Hi Neil,
thanks for your answers/fix, here are my findings/thoughts.
On 03/ 2/11 11:11 PM, NeilBrown wrote:
This is not good. I have created a fix and added it to my git tree: the
'master' branch of git://neil.brown.name/mdadm
Yes, that fixed it, thanks.
although in the container the disk is marked failed. I then remove it
from the container:
mdadm -r /dev/md127 /dev/sdc
I clean the disk with mdadm --zero-superblock /dev/sdc and add it again.
But how do I add this disk again to the md1 raidset?
It should get added automatically. 'mdmon' runs in the background, notices
this sort of thing. I just experimented and it didn't quite work as I
expected. I'll have a closer look next week.

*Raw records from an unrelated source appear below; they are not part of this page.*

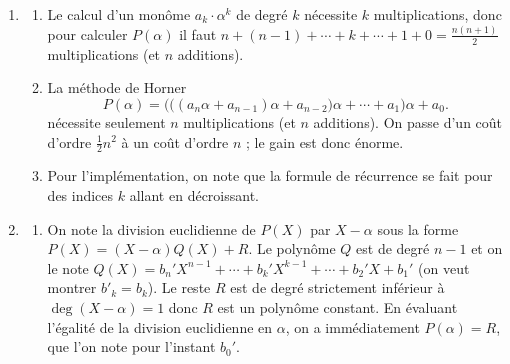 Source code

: \documentclass[class=report,crop=false]{standalone}
\begin{document}
\begin{enumerate}
  \item 
  \begin{enumerate}
    \item Le calcul d'un monôme $a_k\cdot \alpha^k$ de degré $k$ nécessite $k$ multiplications, donc pour calculer
    $P(\alpha)$ il faut $n+(n-1)+\cdots+k+\cdots+1+0 = \frac{n(n+1)}{2}$ multiplications (et $n$ additions).
    
    \item La méthode de Horner 
    $$P(\alpha) =  \Big(\big((a_n \alpha+a_{n-1})\alpha +a_{n-2} \big) \alpha + \cdots + a_1\Big) \alpha +a_0.$$
    nécessite seulement $n$ multiplications (et $n$ additions). 
    On passe d'un coût d'ordre $\frac12n^2$ à un coût d'ordre $n$ ; le gain est donc énorme.
     
    \item Pour l'implémentation, on note que la formule de récurrence 
    se fait pour des indices $k$ allant en décroissant.
  
  


  \end{enumerate} 
  \item 
  \begin{enumerate}
    \item On note la division euclidienne de $P(X)$ par $X-\alpha$ sous la forme
    $P(X) = (X-\alpha)Q(X) + R$. Le polynôme $Q$ est de degré $n-1$ et on le note
    $Q(X) = b_{n}'X^{n-1}+\cdots+ b_k'X^{k-1}+\cdots +b_2'X+b_1'$ (on veut montrer $b'_k=b_k$).
    Le reste $R$ est de degré strictement inférieur à $\deg (X-\alpha) = 1$ donc $R$ est un polynôme constant.
    En évaluant l'égalité de la division euclidienne en $\alpha$, on a immédiatement $P(\alpha)=R$, 
    que l'on note pour l'instant $b_0'$.
    

\end{enumerate}
\end{enumerate}
\end{document}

It looks like it has something to do with updating the physical disk
list in the container.
mdadm -E /dev/md127 (the container) shows at the end the list of
physical disks including
a RefNo (I assume a unique number created when the superblock was added
to the disk) and
the device file. When I remove a disk from the container the entry stays
in this list, but the device
file is removed. When I put another disk back at this same device file
(say /dev/sdd) or zero the superblock (which
is effectively creating a new disk for mdadm) it puts back the device
file in the original slot with the old
RefNo, and created a new entry in the list with the new RefNo but no
device file, as that is used in the old slot.
Since the old slot was marked "active/Online, Failed" the disk is not
used, while the new slot (with the new RefNo)
is marked "Global-Spare/Online", but no device file, and so cannot be used.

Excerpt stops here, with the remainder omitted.